The main character of the story, Manley is an overweight 10-year-old boy with blue eyes that are always watering behind wire-rimmed glasses. For the girl's party, he is dressed in a white suit, but he is also wearing his toy pistols and holster. His escape from the girl's party, destroying her gift of the bottle of perfume, and his attire make his name particularly fitting. He expresses a moment of "manly" rebellion in the face of females who are older (his mother and grandmother) as well as his age (the girl). His thoughts turn frequently to his older brother and his family's fears that Roy Jr. is going "bad." Manley is manly in another way as well—in his struggle with God, he represents the human condition. O'Connor did not comment on whether this Manley may or may not represent a younger version of the character Manley Pointer in a later story, "Good Country People."

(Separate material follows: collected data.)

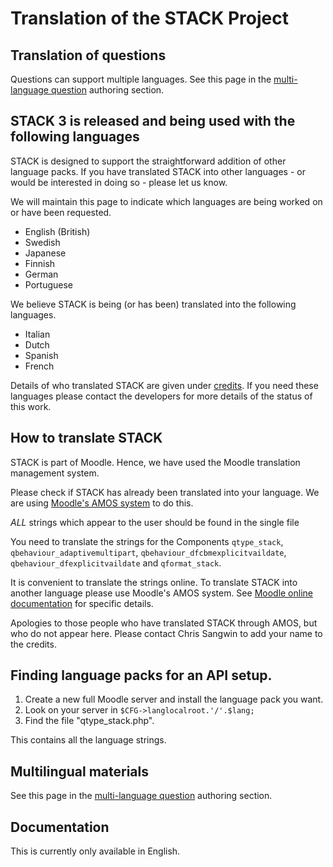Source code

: # Translation of the STACK Project

## Translation of questions

Questions can support multiple languages. See this page in the [multi-language question](../Authoring/Languages.md) authoring section.

## STACK 3 is released and being used with the following languages


STACK is designed to support the straightforward addition of other language packs. If you have translated STACK into other languages - or would be interested in doing so - please let us know.

We will maintain this page to indicate which languages are being worked on or have been requested.

* English (British)
* Swedish
* Japanese
* Finnish
* German
* Portuguese 

We believe STACK is being (or has been) translated into the following languages.

* Italian
* Dutch
* Spanish
* French

Details of who translated STACK are given under [credits](../About/Credits.md).  If you need these languages please contact the developers for more details of the status of this work.

## How to translate STACK

STACK is part of Moodle.  Hence, we have used the Moodle translation management system.  

Please check if STACK has already been translated into your language.  We are using [Moodle's AMOS system](http://docs.moodle.org/23/en/AMOS) to do this.  

_ALL_ strings which appear to the user should be found in the single file

You need to translate the strings for the Components `qtype_stack`,
`qbehaviour_adaptivemultipart`, `qbehaviour_dfcbmexplicitvaildate`,
`qbehaviour_dfexplicitvaildate` and `qformat_stack`.

It is convenient to translate the strings online.  To translate STACK into another language please use Moodle's AMOS system.  See [Moodle online documentation](http://docs.moodle.org/23/en/AMOS) for specific details.

Apologies to those people who have translated STACK through AMOS, but who do not appear here. Please contact Chris Sangwin to add your name to the credits.

## Finding language packs for an API setup.

1. Create a new full Moodle server and install the language pack you want.
2. Look on your server in `$CFG->langlocalroot.'/'.$lang;`
3. Find the file "qtype_stack.php".

This contains all the language strings.

## Multilingual materials

See this page in the [multi-language question](../Authoring/Languages.md) authoring section.

## Documentation

This is currently only available in English.
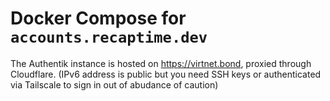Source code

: # Docker Compose for `accounts.recaptime.dev`

The Authentik instance is hosted on <https://virtnet.bond>, proxied through
Cloudflare. (IPv6 address is public but you need SSH keys or authenticated via
Tailscale to sign in out of abudance of caution)
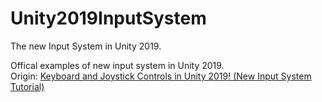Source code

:# Unity2019InputSystem
The new Input System in Unity 2019.

Offical examples of new input system in Unity 2019.  
Origin: [Keyboard and Joystick Controls in Unity 2019! (New Input System Tutorial)](https://www.youtube.com/watch?v=Gz0YcjXBJ3U)
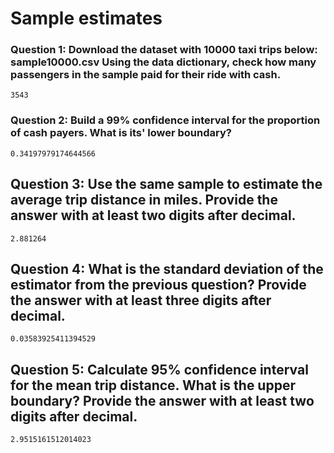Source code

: # Sample estimates

### Question 1: Download the dataset with 10000 taxi trips below: sample10000.csv Using the data dictionary, check how many passengers in the sample paid for their ride with cash.
    3543

### Question 2: Build a 99% confidence interval for the proportion of cash payers. What is its' lower boundary?
    0.34197979174644566

## Question 3: Use the same sample to estimate the average trip distance in miles. Provide the answer with at least two digits after decimal.
    2.881264

## Question 4: What is the standard deviation of the estimator from the previous question? Provide the answer with at least three digits after decimal.
    0.03583925411394529

## Question 5: Calculate 95% confidence interval for the mean trip distance. What is the upper boundary? Provide the answer with at least two digits after decimal.
    2.9515161512014023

Manley Pointer, a Bible-selling con man, is the antagonist in "Good Country People" who affects an awakening in the protagonist of the story, Hulga Hopewell. His comically phallic name suggests his carnal nature, which he conceals behind claims of devotion to a life of "Chrustian service." A prototypical O'Connor grotesque, Manley collects "interesting things" from the women he seduces. To a collection that already includes "a woman's glass eye," Manley adds Hulga's artificial leg. O'Connor commented in an interview that "All during the story 'Good Country People' the wooden leg is growing in importance. And thus when the Bible salesman steals it, he is stealing a great deal more than the wooden leg." What Manley "is stealing" is the symbolic equivalent of Hulga's corrupted soul, rendered lifeless by her nihilistic philosophy, the belief in nothing on which all her actions are founded. When Manley vanishes with her leg, he also takes away the illusions of superiority and invulnerability that her rejection of a supreme being has spawned (Connor, pp. 178).

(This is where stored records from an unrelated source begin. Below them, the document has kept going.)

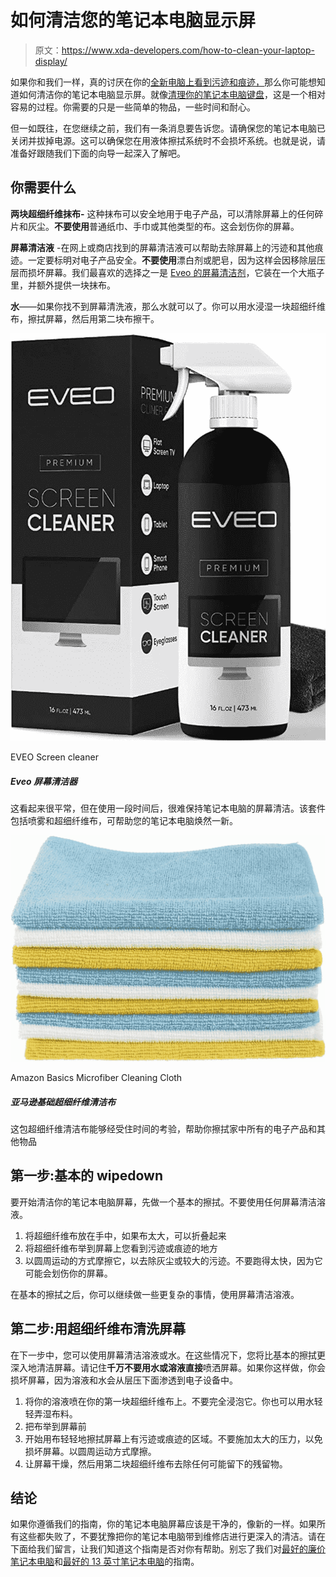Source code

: # 如何清洁您的笔记本电脑显示屏

> 原文：<https://www.xda-developers.com/how-to-clean-your-laptop-display/>

如果你和我们一样，真的讨厌在你的[全新电脑上看到污迹和痕迹，](https://www.xda-developers.com/best-laptops/)那么你可能想知道如何清洁你的笔记本电脑显示屏。就像[清理你的笔记本电脑键盘](https://www.xda-developers.com/how-to-clean-your-laptop-keyboard/)，这是一个相对容易的过程。你需要的只是一些简单的物品，一些时间和耐心。

但一如既往，在您继续之前，我们有一条消息要告诉您。请确保您的笔记本电脑已关闭并拔掉电源。这可以确保您在用液体擦拭系统时不会损坏系统。也就是说，请准备好跟随我们下面的向导一起深入了解吧。

## 你需要什么

**两块超细纤维抹布-** 这种抹布可以安全地用于电子产品，可以清除屏幕上的任何碎片和灰尘。**不要使用**普通纸巾、手巾或其他类型的布。这会划伤你的屏幕。

**屏幕清洁液** -在网上或商店找到的屏幕清洁液可以帮助去除屏幕上的污迹和其他痕迹。一定要标明对电子产品安全。**不要使用**漂白剂或肥皂，因为这样会因移除层压层而损坏屏幕。我们最喜欢的选择之一是 [Eveo 的屏幕清洁剂](https://www.amazon.com/Screen-Cleaner-Spray-Electronic-Microfiber/dp/B082XJJ8DS?tag=xda-7mc569p-20&ascsubtag=UUxdaUeUpU43389&asc_refurl=https%3A%2F%2Fwww.xda-developers.com%2Fhow-to-clean-your-laptop-display%2F&asc_campaign=Evergreen)，它装在一个大瓶子里，并额外提供一块抹布。

**水**——如果你找不到屏幕清洗液，那么水就可以了。你可以用水浸湿一块超细纤维布，擦拭屏幕，然后用第二块布擦干。

 <picture>![It seems mundane, but it can be hard to keep your laptop's screen clean after using it for a while. This kit includes a spray and microfiber cloth to help you get your ThinkPad looking like new again.](img/934459205a1088d152cbc65260c3cc4e.png)</picture> 

EVEO Screen cleaner

##### Eveo 屏幕清洁器

这看起来很平常，但在使用一段时间后，很难保持笔记本电脑的屏幕清洁。该套件包括喷雾和超细纤维布，可帮助您的笔记本电脑焕然一新。

 <picture>![This pack of microfiber cleaning cloths will last the test of time and help you wipe down all of your electronics and other items in your household](img/04a6b7598cfa6578fe430e9e03a63912.png)</picture> 

Amazon Basics Microfiber Cleaning Cloth

##### 亚马逊基础超细纤维清洁布

这包超细纤维清洁布能够经受住时间的考验，帮助你擦拭家中所有的电子产品和其他物品

## 第一步:基本的 wipedown

要开始清洁你的笔记本电脑屏幕，先做一个基本的擦拭。不要使用任何屏幕清洁溶液。

1.  将超细纤维布放在手中，如果布太大，可以折叠起来
2.  将超细纤维布举到屏幕上您看到污迹或痕迹的地方
3.  以圆周运动的方式摩擦它，以去除灰尘或较大的污迹。不要跑得太快，因为它可能会划伤你的屏幕。

在基本的擦拭之后，你可以继续做一些更复杂的事情，使用屏幕清洁溶液。

## 第二步:用超细纤维布清洗屏幕

在下一步中，您可以使用屏幕清洁溶液或水。在这些情况下，您将比基本的擦拭更深入地清洁屏幕。请记住**千万不要用水或溶液直接**喷洒屏幕。如果你这样做，你会损坏屏幕，因为溶液和水会从层压下面渗透到电子设备中。

1.  将你的溶液喷在你的第一块超细纤维布上。不要完全浸泡它。你也可以用水轻轻弄湿布料。
2.  把布举到屏幕前
3.  开始用布轻轻地擦拭屏幕上有污迹或痕迹的区域。不要施加太大的压力，以免损坏屏幕。以圆周运动方式摩擦。
4.  让屏幕干燥，然后用第二块超细纤维布去除任何可能留下的残留物。

## 结论

如果你遵循我们的指南，你的笔记本电脑屏幕应该是干净的，像新的一样。如果所有这些都失败了，不要犹豫把你的笔记本电脑带到维修店进行更深入的清洁。请在下面给我们留言，让我们知道这个指南是否对你有帮助。别忘了我们对[最好的廉价笔记本电脑](https://www.xda-developers.com/best-cheap-laptops/)和[最好的 13 英寸笔记本电脑](https://www.xda-developers.com/best-13-inch-laptops/)的指南。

Among O'Connor antagonists, Manley can be compared to Mary Grace of "Revelation" (1964) and the scrub bull in "Greenleaf" (1956), both of whom force the protagonists into a much-needed self-assessment. O'Connor handles each of these awakenings in a similar fashion, portraying the antagonist as a destructive agent, more villain than savior. Yet, she employs Christ imagery in each case to indicate that the physical assault is a divinely inspired attempt to trigger spiritual awareness. In addition, each protagonist experiences an unexplainable feeling of familiarity with his attacker. Once the symbolic connection with Christ is established, the story functions on two distinct levels, literal and allegorical. Consequently, spiritual significance colors Manley's response to Hulga when she demands that he reattach her leg: "Leave it off for a while. You got me instead."

Character Analysis

O'Connor prepares the reader for Hulga's spiritual encounter during Manley's initial appearance in the story. "He who losest his life shall find it," he tells Mrs. Hopewell, roughly paraphrasing Jesus' words regarding the worldly sacrifice necessary to sustain a spiritual life. Later, while in the hayloft with Manley, Hulga feels as if she is "face to face with real innocence." As a result, she acquiesces to his demand to remove her leg, which is "like surrendering to him completely." O'Connor notes that Hulga's surrender is like "losing her own life and finding it again, miraculously, in his." The biblical allusion also calls to mind another O'Connor story that, like "Good Country People," appears in the collection A Good Man Is Hard to Find (1955): "The Life You Save May Be Your Own" (1953). One of the Christian messages O'Connor conveys in this story, which also involves a con man who uses religion to seduce his victims, also appears in "Good Country People": selfishness stands in the way of spiritual salvation (Connor, pp. 256).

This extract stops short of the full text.